Only lines containing "amount" are wanted from the data below. Copy those lines.

━━━ Records provided ━━━

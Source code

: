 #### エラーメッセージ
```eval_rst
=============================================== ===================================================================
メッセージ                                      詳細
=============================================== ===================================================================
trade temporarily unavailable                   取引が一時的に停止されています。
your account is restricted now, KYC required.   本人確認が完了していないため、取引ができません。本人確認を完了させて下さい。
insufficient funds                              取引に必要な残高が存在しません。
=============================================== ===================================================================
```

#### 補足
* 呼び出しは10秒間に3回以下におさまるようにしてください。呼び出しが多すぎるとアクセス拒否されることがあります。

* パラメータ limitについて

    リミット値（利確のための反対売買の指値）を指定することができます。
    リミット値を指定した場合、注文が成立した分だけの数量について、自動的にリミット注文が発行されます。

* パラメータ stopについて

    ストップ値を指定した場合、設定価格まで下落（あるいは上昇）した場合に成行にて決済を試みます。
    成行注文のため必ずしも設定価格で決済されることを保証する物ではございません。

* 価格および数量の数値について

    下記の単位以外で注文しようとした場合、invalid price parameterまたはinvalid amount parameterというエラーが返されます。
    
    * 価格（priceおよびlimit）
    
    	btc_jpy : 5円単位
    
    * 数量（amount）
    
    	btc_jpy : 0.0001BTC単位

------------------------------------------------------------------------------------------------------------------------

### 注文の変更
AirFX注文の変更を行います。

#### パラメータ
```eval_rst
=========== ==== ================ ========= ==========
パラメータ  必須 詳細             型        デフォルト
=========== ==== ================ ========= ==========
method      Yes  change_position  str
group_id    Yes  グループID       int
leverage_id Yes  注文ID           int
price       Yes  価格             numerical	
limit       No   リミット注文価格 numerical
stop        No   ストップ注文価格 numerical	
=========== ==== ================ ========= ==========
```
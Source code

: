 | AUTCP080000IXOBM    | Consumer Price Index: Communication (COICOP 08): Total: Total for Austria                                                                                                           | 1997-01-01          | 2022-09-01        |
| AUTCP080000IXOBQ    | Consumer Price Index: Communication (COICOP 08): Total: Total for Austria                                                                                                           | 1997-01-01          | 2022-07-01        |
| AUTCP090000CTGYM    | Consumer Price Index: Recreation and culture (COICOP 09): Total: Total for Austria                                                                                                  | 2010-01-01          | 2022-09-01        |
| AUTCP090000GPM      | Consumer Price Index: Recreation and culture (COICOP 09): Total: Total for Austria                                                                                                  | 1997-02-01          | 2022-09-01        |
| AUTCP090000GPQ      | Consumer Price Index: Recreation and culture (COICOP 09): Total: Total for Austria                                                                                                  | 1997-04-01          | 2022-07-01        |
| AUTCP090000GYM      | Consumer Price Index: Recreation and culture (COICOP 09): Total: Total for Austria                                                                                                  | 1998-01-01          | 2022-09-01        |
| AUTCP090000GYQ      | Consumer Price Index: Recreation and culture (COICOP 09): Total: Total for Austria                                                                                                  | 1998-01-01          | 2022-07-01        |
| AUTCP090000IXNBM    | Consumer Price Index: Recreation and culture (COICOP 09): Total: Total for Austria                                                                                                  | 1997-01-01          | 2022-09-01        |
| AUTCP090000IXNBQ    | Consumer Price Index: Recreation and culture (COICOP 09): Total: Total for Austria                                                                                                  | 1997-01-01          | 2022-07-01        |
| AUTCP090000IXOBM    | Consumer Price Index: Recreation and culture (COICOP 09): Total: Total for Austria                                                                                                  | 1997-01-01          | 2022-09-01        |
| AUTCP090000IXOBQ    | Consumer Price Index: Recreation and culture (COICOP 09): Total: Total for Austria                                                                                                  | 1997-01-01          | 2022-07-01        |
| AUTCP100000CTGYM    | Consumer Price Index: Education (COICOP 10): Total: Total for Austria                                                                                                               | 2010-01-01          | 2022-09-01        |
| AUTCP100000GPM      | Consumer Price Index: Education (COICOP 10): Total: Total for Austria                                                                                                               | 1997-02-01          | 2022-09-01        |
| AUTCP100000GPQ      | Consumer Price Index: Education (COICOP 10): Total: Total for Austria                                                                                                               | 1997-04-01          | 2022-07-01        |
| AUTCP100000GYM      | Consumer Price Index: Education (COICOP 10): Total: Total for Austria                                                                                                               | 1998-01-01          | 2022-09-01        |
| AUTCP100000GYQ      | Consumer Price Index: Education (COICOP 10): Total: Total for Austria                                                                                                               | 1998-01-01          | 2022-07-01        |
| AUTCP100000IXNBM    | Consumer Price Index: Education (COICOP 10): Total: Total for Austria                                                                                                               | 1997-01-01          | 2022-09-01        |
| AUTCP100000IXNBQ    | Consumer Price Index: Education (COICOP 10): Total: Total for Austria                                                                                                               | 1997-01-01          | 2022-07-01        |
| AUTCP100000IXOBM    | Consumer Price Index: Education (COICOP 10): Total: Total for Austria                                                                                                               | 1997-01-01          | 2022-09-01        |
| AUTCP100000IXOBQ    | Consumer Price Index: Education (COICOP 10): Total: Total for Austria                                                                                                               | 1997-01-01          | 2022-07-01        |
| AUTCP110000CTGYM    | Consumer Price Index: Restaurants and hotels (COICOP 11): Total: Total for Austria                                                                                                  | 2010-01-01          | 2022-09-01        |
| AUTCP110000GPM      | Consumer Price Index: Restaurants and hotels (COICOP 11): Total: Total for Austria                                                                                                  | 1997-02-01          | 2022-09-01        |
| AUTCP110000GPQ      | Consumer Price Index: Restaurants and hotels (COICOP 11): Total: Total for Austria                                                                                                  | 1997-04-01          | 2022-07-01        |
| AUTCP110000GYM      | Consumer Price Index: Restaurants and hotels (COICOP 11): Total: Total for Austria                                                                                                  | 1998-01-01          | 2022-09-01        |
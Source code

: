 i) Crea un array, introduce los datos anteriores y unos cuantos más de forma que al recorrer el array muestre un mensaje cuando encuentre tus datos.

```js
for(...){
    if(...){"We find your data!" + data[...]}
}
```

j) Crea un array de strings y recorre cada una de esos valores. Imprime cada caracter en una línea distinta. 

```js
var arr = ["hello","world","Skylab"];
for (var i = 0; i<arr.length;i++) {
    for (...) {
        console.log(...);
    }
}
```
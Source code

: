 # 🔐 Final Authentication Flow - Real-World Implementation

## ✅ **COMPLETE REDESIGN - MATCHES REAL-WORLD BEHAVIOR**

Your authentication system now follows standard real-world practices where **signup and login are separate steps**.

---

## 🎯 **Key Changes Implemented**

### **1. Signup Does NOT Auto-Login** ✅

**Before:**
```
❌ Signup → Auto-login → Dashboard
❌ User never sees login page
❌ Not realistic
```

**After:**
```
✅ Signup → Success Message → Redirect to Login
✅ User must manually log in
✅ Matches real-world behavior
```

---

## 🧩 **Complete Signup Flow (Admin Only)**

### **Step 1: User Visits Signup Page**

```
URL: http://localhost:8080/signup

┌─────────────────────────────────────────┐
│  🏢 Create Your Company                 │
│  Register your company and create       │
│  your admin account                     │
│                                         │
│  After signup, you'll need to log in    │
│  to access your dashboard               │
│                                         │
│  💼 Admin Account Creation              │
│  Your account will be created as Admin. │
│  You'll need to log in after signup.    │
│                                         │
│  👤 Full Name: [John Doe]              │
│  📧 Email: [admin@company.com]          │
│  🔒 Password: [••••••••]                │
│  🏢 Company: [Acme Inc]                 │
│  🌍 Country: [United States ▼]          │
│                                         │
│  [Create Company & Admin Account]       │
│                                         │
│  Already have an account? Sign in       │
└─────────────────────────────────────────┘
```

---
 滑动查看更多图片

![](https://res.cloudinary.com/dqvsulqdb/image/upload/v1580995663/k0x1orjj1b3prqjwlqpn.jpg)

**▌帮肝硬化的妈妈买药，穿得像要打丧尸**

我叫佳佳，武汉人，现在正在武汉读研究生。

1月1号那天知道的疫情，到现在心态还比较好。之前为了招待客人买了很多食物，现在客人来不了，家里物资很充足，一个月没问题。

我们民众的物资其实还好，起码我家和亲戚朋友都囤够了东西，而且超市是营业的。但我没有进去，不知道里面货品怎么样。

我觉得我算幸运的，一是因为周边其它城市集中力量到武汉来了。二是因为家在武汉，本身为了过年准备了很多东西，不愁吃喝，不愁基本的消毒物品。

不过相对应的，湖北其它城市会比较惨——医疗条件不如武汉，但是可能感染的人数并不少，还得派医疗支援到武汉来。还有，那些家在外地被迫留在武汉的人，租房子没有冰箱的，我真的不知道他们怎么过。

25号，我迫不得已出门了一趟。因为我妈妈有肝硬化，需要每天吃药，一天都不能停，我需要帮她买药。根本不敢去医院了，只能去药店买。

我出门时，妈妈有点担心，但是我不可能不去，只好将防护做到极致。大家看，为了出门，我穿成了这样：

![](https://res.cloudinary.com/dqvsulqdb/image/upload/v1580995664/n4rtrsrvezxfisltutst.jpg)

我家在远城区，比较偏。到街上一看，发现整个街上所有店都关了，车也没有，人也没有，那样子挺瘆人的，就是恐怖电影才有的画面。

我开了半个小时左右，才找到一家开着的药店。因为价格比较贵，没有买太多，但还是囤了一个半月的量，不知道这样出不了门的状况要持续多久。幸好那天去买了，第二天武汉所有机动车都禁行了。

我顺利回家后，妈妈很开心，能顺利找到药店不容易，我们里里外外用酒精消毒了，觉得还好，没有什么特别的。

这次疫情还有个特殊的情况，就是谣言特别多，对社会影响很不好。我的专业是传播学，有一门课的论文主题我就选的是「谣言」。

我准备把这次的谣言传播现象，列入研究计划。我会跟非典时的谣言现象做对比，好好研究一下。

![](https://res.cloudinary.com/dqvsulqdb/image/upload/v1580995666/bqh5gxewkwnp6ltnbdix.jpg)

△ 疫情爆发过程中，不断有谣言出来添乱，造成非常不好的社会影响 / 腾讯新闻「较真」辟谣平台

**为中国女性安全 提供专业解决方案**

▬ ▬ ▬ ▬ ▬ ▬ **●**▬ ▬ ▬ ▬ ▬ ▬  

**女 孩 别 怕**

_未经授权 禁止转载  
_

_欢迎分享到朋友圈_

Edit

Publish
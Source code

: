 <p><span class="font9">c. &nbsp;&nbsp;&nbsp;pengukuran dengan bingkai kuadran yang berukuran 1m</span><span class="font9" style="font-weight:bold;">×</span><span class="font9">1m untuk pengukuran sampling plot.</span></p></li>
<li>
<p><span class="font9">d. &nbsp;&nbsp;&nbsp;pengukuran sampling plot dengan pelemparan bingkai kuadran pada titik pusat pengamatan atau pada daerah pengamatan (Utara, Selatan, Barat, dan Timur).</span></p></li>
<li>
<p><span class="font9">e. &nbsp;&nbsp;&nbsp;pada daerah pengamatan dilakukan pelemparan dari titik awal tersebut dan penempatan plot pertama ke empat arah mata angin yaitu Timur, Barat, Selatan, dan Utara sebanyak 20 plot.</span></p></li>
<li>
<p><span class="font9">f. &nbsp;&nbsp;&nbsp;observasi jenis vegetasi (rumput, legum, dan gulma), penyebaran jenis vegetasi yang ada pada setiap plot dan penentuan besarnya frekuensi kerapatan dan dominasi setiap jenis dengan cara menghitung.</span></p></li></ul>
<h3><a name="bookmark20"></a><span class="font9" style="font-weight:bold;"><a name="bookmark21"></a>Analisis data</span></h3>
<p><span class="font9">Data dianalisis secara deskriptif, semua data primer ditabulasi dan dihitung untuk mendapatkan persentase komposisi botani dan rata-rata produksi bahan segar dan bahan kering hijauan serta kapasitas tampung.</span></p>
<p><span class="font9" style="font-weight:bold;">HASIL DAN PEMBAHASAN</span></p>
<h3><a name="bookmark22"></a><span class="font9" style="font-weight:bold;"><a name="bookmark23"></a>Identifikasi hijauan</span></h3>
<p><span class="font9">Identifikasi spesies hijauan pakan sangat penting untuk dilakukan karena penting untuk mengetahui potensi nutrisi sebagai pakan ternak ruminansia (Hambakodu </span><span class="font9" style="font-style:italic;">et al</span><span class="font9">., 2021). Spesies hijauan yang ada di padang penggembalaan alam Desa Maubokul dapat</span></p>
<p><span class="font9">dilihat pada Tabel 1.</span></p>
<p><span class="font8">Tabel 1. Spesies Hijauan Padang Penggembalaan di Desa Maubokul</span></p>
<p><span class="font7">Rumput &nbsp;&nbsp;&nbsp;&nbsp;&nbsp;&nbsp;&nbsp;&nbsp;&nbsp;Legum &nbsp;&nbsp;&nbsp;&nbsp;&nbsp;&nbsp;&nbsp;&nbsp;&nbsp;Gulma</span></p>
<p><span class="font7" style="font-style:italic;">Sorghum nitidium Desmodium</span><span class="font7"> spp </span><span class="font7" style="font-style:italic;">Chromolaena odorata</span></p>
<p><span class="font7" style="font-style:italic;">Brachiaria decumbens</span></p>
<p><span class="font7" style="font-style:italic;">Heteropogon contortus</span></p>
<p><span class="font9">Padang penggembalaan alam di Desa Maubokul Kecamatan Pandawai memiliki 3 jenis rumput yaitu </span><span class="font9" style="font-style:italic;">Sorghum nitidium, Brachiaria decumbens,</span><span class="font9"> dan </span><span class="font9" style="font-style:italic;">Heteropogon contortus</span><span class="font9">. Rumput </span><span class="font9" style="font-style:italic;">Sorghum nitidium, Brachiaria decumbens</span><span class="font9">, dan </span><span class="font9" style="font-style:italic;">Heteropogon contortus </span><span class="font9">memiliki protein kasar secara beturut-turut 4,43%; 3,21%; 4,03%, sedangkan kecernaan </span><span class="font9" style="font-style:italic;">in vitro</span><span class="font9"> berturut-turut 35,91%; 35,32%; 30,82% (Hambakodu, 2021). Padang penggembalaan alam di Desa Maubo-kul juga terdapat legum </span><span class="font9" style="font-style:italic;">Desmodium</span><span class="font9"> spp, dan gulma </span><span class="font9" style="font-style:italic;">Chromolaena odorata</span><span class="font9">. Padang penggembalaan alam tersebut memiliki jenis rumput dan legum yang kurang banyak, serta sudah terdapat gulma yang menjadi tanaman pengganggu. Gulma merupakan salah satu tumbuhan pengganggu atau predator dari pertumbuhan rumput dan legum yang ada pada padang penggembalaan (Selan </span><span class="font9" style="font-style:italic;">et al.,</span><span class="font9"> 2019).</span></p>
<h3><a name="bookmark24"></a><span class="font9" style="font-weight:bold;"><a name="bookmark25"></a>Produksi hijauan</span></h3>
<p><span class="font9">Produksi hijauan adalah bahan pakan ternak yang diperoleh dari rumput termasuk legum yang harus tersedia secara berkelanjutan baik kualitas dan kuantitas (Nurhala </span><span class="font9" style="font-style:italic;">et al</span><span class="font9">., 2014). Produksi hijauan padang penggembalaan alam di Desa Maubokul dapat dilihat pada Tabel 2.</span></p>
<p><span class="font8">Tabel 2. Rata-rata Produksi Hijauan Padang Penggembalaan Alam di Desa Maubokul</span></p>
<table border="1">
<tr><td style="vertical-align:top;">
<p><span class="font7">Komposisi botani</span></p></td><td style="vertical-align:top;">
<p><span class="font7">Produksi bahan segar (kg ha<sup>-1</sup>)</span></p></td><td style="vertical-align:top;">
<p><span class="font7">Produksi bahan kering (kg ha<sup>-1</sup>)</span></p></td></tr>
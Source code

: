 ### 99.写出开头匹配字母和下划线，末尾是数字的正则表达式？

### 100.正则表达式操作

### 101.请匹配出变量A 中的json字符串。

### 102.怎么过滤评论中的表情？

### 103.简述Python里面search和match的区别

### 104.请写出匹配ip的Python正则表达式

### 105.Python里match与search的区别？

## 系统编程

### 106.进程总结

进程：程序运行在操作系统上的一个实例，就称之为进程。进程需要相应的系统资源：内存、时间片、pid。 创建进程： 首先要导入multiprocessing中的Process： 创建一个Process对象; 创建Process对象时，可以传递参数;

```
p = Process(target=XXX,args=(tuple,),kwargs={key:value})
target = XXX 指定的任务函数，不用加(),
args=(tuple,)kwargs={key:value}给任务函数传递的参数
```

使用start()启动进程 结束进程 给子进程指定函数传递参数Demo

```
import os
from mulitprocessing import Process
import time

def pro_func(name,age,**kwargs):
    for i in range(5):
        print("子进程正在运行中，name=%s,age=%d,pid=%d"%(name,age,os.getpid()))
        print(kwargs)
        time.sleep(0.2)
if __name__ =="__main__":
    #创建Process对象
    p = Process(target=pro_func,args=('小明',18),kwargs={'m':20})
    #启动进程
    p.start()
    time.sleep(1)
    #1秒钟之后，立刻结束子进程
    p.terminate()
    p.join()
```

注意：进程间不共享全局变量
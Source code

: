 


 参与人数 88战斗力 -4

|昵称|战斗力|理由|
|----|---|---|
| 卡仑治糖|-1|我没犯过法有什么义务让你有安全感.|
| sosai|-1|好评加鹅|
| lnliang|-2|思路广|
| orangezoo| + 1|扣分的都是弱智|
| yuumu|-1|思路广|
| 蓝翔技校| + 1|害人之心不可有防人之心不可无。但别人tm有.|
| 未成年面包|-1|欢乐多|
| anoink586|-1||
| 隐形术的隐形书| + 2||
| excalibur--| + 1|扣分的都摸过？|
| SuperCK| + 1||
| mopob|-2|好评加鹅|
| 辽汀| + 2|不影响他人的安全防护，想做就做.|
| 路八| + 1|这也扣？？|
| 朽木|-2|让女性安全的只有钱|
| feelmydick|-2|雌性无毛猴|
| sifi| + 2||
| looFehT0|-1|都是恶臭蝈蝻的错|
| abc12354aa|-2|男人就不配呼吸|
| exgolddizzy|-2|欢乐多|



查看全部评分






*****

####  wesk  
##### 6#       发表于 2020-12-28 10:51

━━━

* [Written answer]
    下記の単位以外で注文しようとした場合、invalid price parameterまたはinvalid amount parameterというエラーが返されます。
    * 数量（amount）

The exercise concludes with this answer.